Nucleic acids, including e.g., nucleic acids with a phosphothioate backbone, can include one or more reactive moieties. As used herein, the term reactive moiety includes any group capable of reacting with another molecule, e.g., a nucleic acid or polypeptide through covalent, non-covalent or other interactions. By way of example, the nucleic acid can include an amino acid reactive moiety that reacts with an amino acid on a protein or polypeptide through a covalent, non-covalent or other interaction.

The terms also encompass nucleic acids containing known nucleotide analogs or modified backbone residues or linkages, which are synthetic, naturally occurring, and non-naturally occurring, which have similar binding properties as the reference nucleic acid, and which are metabolized in a manner similar to the reference nucleotides. Examples of such analogs include, without limitation, phosphodiester derivatives including, e.g., phosphoramidate, phosphorodiamidate, phosphorothioate (also known as phosphothioate having double bonded sulfur replacing oxygen in the phosphate), phosphorodithioate, phosphonocarboxylic acids, phosphonocarboxylates, phosphonoacetic acid, phosphonoformic acid, methyl phosphonate, boron phosphonate, or O-methylphosphoroamidite linkages (see Eckstein, Oligonucleotides and Analogues: A Practical Approach, Oxford University Press) as well as modifications to the nucleotide bases such as in 5-methyl cytidine or pseudouridine; and peptide nucleic acid backbones and linkages. Other analog nucleic acids include those with positive backbones; non-ionic backbones, modified sugars, and non-ribose backbones (e.g. phosphorodiamidate morpholino oligos or locked nucleic acids (LNA) as known in the art), including those described in U.S. Pat. Nos. 5,235,033 and 5,034,506, and Chapters 6 and 7, ASC Symposium Series 580, Carbohydrate Modifications in Antisense Research, Sanghui & Cook, eds. Nucleic acids containing one or more carbocyclic sugars are also included within one definition of nucleic acids. Modifications of the ribose-phosphate backbone may be done for a variety of reasons, e.g., to increase the stability and half-life of such molecules in physiological environments or as probes on a biochip. Mixtures of naturally occurring nucleic acids and analogs can be made; alternatively, mixtures of different nucleic acid analogs, and mixtures of naturally occurring nucleic acids and analogs may be made. In aspects, the internucleotide linkages in DNA are phosphodiester, phosphodiester derivatives, or a combination of both.

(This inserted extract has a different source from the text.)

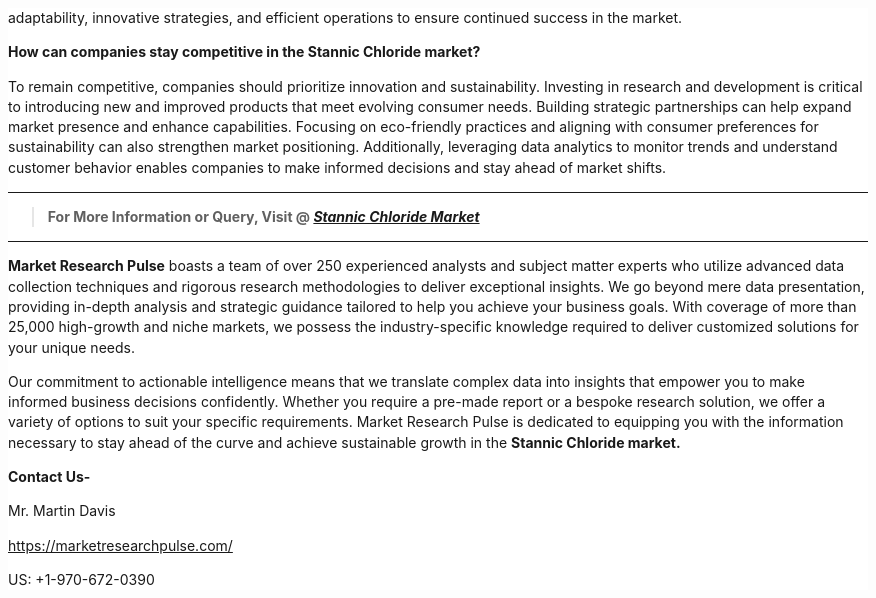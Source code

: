 adaptability, innovative strategies, and efficient operations to ensure continued success in the market.</p><p><strong>How can companies stay competitive in the Stannic Chloride market?</strong></p><p>To remain competitive, companies should prioritize innovation and sustainability. Investing in research and development is critical to introducing new and improved products that meet evolving consumer needs. Building strategic partnerships can help expand market presence and enhance capabilities. Focusing on eco-friendly practices and aligning with consumer preferences for sustainability can also strengthen market positioning. Additionally, leveraging data analytics to monitor trends and understand customer behavior enables companies to make informed decisions and stay ahead of market shifts.</p><hr /><blockquote><p><strong>For More Information or Query, Visit @&nbsp;<em><a href="https://marketresearchpulse.com/report/56449/stannic-chloride-market?utm_source=Linkedin&utm_medium=022">Stannic Chloride Market</a></em></strong></p></blockquote><hr /><p><strong>Market Research Pulse</strong> boasts a team of over 250 experienced analysts and subject matter experts who utilize advanced data collection techniques and rigorous research methodologies to deliver exceptional insights. We go beyond mere data presentation, providing in-depth analysis and strategic guidance tailored to help you achieve your business goals. With coverage of more than 25,000 high-growth and niche markets, we possess the industry-specific knowledge required to deliver customized solutions for your unique needs.</p><p>Our commitment to actionable intelligence means that we translate complex data into insights that empower you to make informed business decisions confidently. Whether you require a pre-made report or a bespoke research solution, we offer a variety of options to suit your specific requirements. Market Research Pulse is dedicated to equipping you with the information necessary to stay ahead of the curve and achieve sustainable growth in the <strong>Stannic Chloride market.</strong></p><p><strong>Contact Us-</strong></p><p>Mr. Martin Davis</p><p>https://marketresearchpulse.com/</p><p>US: +1-970-672-0390</p>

Nucleic acids can include nonspecific sequences. As used herein, the term “nonspecific sequence” refers to a nucleic acid sequence that contains a series of residues that are not designed to be complementary to or are only partially complementary to any other nucleic acid sequence. By way of example, a nonspecific nucleic acid sequence is a sequence of nucleic acid residues that does not function as an inhibitory nucleic acid when contacted with a cell or organism.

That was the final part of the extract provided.